# Requirement:
Every line from the line containing "spoken about you." through the final line below is to be repeated exactly; no other line is.

# Dataset entries:
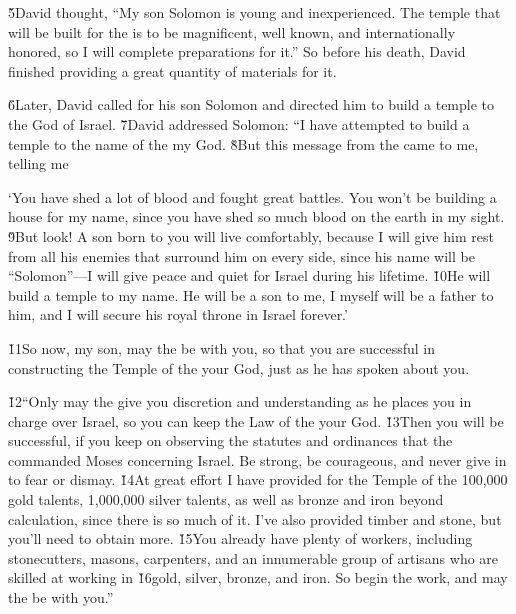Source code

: \v{5}David thought, ``My son Solomon is young and inexperienced. The temple that will be built for the  is to be magnificent, well known, and internationally honored, so I will complete preparations for it.'' So before his death, David finished providing a great quantity of materials for it.

\v{6}Later, David called for his son Solomon and directed him to build a temple to the  God of Israel. \v{7}David addressed Solomon: ``I have attempted to build a temple to the name of the  my God. \v{8}But this message from the  came to me, telling me

\begin{poetry}
\poeml `You have shed a lot of blood and fought great battles. You won't be building a house for my name, since you have shed so much blood on the earth in my sight. \v{9}But look! A son born to you will live comfortably, because I will give him rest from all his enemies that surround him on every side, since his name will be ``Solomon''---I will give peace and quiet for Israel during his lifetime. \v{10}He will build a temple to my name. He will be a son to me, I myself will be a father to him, and I will secure his royal throne in Israel forever.'
\end{poetry}

\v{11}So now, my son, may the  be with you, so that you are successful in constructing the Temple of the  your God, just as he has spoken about you.

\v{12}``Only may the  give you discretion and understanding as he places you in charge over Israel, so you can keep the Law of the  your God. \v{13}Then you will be successful, if you keep on observing the statutes and ordinances that the  commanded Moses concerning Israel. Be strong, be courageous, and never give in to fear or dismay. \v{14}At great effort I have provided for the Temple of the  100,000 gold talents, 1,000,000 silver talents, as well as bronze and iron beyond calculation, since there is so much of it. I've also provided timber and stone, but you'll need to obtain more. \v{15}You already have plenty of workers, including stonecutters, masons, carpenters, and an innumerable group of artisans who are skilled at working in \v{16}gold, silver, bronze, and iron. So begin the work, and may the  be with you.''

# Solution for this task:
\v{11}So now, my son, may the  be with you, so that you are successful in constructing the Temple of the  your God, just as he has spoken about you.

\v{12}``Only may the  give you discretion and understanding as he places you in charge over Israel, so you can keep the Law of the  your God. \v{13}Then you will be successful, if you keep on observing the statutes and ordinances that the  commanded Moses concerning Israel. Be strong, be courageous, and never give in to fear or dismay. \v{14}At great effort I have provided for the Temple of the  100,000 gold talents, 1,000,000 silver talents, as well as bronze and iron beyond calculation, since there is so much of it. I've also provided timber and stone, but you'll need to obtain more. \v{15}You already have plenty of workers, including stonecutters, masons, carpenters, and an innumerable group of artisans who are skilled at working in \v{16}gold, silver, bronze, and iron. So begin the work, and may the  be with you.''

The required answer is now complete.